§ ACTIVITY
Retype each entry below exactly. Do not carry any image over.

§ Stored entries
────────────────────
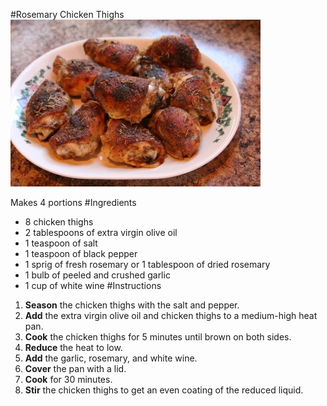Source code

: #Rosemary Chicken Thighs
![](rosemary-chicken-thighs.jpg)

Makes 4 portions
#Ingredients
* 8 chicken thighs
* 2 tablespoons of extra virgin olive oil
* 1 teaspoon of salt
* 1 teaspoon of black pepper
* 1 sprig of fresh rosemary or 1 tablespoon of dried rosemary
* 1 bulb of peeled and crushed garlic
* 1 cup of white wine
#Instructions
1. **Season** the chicken thighs with the salt and pepper.
2. **Add** the extra virgin olive oil and chicken thighs to a medium-high heat pan.
3. **Cook** the chicken thighs for 5 minutes until brown on both sides.
4. **Reduce** the heat to low.
5. **Add** the garlic, rosemary, and white wine.
6. **Cover** the pan with a lid.
7. **Cook** for 30 minutes.
8. **Stir** the chicken thighs to get an even coating of the reduced liquid.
────────────────────
§ TASK SOLUTION
Source code

: #Rosemary Chicken Thighs
![](rosemary-chicken-thighs.jpg)

Makes 4 portions
#Ingredients
* 8 chicken thighs
* 2 tablespoons of extra virgin olive oil
* 1 teaspoon of salt
* 1 teaspoon of black pepper
* 1 sprig of fresh rosemary or 1 tablespoon of dried rosemary
* 1 bulb of peeled and crushed garlic
* 1 cup of white wine
#Instructions
1. **Season** the chicken thighs with the salt and pepper.
2. **Add** the extra virgin olive oil and chicken thighs to a medium-high heat pan.
3. **Cook** the chicken thighs for 5 minutes until brown on both sides.
4. **Reduce** the heat to low.
5. **Add** the garlic, rosemary, and white wine.
6. **Cover** the pan with a lid.
7. **Cook** for 30 minutes.
8. **Stir** the chicken thighs to get an even coating of the reduced liquid.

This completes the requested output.